Barney Frank mocks ‘Myth Romney’ on jobs

Tart-tongued Democratic Rep. Barney Frank mocked Mitt Romney's claims that his private-sector success makes him the better candidate to revive the economy, deriding the Republican candidate as "Myth Romney" in a speech to the Democratic National Convention on Thursday.

Frank joked that Romney, who served as governor of Frank's home state of Massachusetts, was portraying himself as a "superhero of job creation" and a "wizard of private-sector financial engineering."

"What we should have had as governor was Myth Romney. Myth Romney is a wonderful private-sector executive" who successfully harnessed his skills to foster job growth in Massachusetts, Frank said.

"We would have seen that in Massachusetts, [but] in fact the record is that during his term our job growth was only about 1.4 percent, which was a quarter of the national average," Frank said, adding that the state ranked 47th in job growth nationally.

"I wish Myth Romney had been governor of the state I lived in," said Frank. "But we had Mitt Romney.

"We need to do more to get the economy back," acknowledged the retiring congressman, but he argued that Republicans had gotten in the way of achieving that goal. Democrats were left "improving it over their objection, and over their obstruction," he said.

Frank, who came to the Democratic National Convention with his husband, opened his remarks with an insider's joke and some pointed remarks.
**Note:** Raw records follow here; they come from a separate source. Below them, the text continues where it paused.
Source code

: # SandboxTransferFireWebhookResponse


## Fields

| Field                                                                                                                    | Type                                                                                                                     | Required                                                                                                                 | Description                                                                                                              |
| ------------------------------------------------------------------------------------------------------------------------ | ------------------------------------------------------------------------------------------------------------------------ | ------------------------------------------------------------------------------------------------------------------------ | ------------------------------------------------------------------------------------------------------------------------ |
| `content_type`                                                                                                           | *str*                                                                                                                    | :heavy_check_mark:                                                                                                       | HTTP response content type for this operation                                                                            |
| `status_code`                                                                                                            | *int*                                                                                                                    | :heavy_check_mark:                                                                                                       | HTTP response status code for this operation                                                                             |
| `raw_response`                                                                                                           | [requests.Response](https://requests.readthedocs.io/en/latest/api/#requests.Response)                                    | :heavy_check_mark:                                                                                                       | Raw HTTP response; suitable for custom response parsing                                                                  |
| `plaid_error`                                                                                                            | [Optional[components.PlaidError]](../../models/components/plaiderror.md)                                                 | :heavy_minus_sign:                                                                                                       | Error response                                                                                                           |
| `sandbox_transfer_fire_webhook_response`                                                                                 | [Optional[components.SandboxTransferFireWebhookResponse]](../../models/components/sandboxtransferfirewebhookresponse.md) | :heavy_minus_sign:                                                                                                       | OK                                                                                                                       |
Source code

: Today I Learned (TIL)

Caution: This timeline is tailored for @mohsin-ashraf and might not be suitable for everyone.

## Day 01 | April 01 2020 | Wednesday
He held up the gavel on the podium and quipped that it was "nice of them to leave a gavel out for me to make me feel nostalgic" for his chairmanship of the House Financial Services Committee.

The lawmaker said he had struggled to write his remarks, noting that he could have focused on "why it is that so many Republicans are afraid that my marriage will threaten theirs" or "why Mitt Romney thinks it's a bad thing that the president ended the war in Iraq."